-- Opening Marker --
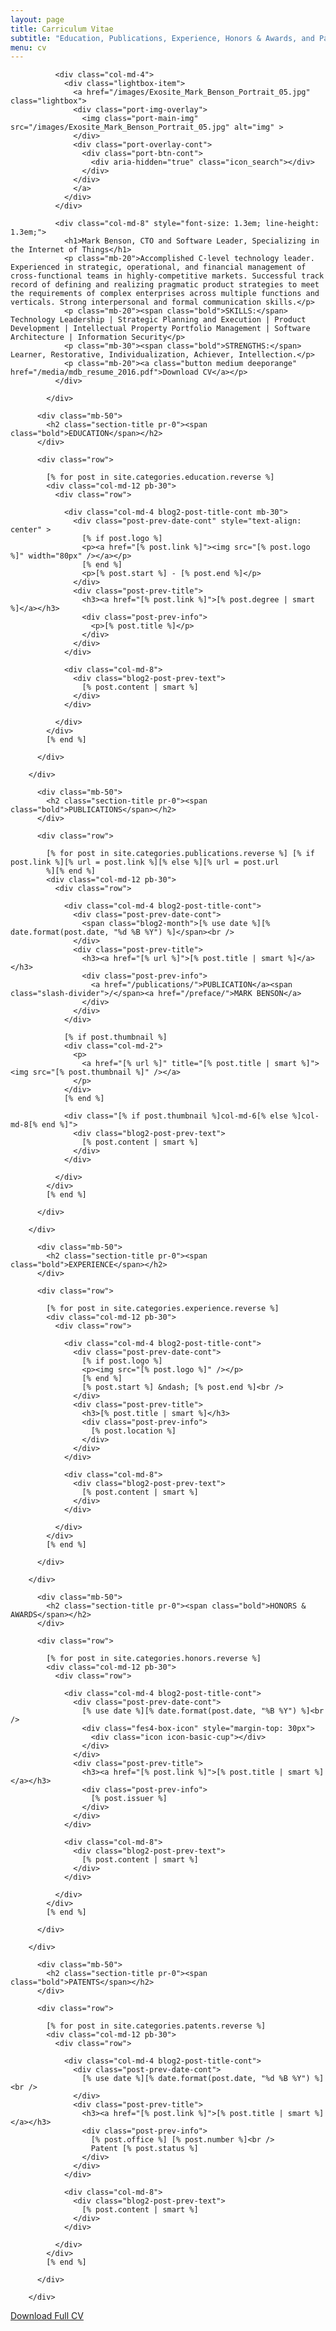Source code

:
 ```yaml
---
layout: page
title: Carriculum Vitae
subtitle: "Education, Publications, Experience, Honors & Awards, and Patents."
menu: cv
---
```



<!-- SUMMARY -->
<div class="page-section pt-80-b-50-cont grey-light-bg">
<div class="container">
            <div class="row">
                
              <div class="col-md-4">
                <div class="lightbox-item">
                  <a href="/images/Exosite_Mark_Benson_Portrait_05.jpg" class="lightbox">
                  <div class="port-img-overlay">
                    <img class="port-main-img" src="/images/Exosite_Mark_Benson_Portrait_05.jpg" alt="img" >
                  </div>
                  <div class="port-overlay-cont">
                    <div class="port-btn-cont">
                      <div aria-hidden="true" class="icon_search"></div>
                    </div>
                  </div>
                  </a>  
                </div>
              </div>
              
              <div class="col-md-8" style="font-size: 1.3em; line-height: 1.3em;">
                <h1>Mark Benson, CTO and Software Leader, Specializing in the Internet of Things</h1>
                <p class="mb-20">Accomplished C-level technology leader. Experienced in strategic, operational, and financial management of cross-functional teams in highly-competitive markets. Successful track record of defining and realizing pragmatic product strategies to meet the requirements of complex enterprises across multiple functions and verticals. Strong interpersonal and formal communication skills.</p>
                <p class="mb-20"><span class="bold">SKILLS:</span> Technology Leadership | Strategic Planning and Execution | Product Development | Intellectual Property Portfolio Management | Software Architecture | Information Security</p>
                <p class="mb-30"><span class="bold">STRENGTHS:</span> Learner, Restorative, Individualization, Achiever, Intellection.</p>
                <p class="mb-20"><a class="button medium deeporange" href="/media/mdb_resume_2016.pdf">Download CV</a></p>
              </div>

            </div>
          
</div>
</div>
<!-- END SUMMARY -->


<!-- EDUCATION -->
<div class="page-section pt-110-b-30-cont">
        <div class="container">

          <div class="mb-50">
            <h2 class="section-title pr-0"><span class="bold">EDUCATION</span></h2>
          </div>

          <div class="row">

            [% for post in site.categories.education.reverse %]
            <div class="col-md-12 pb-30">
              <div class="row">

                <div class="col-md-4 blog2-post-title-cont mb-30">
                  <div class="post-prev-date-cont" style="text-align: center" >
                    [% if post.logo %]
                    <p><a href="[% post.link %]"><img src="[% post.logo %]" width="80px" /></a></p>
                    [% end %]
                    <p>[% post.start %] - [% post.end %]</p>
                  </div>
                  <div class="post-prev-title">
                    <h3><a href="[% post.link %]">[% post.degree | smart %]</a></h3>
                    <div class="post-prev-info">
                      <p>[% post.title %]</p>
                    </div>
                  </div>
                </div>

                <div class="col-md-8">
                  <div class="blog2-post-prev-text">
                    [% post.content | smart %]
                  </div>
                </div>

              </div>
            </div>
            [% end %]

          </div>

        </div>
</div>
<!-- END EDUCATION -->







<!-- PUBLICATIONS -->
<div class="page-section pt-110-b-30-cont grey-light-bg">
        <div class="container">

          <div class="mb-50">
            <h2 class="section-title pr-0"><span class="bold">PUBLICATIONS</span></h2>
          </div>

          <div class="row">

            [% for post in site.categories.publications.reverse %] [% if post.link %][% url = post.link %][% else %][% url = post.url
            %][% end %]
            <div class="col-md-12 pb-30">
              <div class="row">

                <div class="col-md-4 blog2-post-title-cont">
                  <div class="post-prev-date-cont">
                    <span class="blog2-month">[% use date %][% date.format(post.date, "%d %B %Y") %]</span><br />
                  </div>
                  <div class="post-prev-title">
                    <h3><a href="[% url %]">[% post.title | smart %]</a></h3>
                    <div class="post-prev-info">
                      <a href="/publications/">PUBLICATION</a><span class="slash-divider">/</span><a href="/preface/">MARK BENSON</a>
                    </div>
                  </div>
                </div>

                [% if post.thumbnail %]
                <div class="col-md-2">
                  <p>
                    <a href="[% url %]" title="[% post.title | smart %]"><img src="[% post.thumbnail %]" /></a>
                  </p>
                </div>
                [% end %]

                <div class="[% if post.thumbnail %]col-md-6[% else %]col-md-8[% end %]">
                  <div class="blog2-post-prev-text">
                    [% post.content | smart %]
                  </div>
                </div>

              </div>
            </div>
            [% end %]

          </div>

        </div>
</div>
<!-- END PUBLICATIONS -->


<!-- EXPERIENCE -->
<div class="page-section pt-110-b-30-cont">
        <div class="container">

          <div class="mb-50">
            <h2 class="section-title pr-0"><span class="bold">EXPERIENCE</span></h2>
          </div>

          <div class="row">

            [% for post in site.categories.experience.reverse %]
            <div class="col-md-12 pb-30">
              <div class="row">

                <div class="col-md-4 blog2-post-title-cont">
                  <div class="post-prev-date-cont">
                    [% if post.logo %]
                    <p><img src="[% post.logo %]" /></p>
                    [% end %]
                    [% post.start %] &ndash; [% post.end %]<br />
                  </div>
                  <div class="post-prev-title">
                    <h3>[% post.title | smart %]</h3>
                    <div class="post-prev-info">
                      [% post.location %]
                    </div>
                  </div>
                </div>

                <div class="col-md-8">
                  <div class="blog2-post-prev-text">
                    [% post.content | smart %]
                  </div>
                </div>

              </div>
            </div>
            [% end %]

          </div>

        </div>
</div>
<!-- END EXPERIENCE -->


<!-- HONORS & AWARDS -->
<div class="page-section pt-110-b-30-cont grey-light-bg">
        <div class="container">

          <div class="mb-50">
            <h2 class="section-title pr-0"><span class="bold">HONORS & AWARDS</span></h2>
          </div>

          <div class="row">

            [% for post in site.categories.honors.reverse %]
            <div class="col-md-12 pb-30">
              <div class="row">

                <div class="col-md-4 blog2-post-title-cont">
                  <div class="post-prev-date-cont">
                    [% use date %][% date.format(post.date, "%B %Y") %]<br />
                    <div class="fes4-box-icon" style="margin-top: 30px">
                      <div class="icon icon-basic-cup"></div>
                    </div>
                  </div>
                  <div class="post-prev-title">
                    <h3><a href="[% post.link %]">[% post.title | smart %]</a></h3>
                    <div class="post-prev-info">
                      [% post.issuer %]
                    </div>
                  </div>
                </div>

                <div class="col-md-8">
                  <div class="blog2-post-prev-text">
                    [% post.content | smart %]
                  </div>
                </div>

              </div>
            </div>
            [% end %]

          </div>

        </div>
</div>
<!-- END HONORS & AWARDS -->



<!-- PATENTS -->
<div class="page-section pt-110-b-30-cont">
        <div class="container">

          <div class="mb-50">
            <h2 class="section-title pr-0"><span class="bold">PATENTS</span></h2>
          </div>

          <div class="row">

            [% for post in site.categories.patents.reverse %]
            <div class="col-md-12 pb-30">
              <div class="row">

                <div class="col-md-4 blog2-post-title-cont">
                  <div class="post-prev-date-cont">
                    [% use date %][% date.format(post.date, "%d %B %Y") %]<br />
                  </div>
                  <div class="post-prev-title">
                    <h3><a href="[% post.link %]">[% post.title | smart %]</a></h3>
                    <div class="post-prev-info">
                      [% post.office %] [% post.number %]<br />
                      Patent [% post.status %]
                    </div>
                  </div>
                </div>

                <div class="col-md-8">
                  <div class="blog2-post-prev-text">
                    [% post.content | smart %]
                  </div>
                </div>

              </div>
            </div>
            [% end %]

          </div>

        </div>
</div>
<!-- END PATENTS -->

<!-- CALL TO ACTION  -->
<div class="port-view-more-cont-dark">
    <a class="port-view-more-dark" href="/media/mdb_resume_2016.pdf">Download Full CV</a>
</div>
-- Closing Marker --
- [WHAT IS NEEDED]: Scan the records for the string "view". Copy each line in which it appears.

- [RESULT]:
<div class="port-view-more-cont-dark">
    <a class="port-view-more-dark" href="/media/mdb_resume_2016.pdf">Download Full CV</a>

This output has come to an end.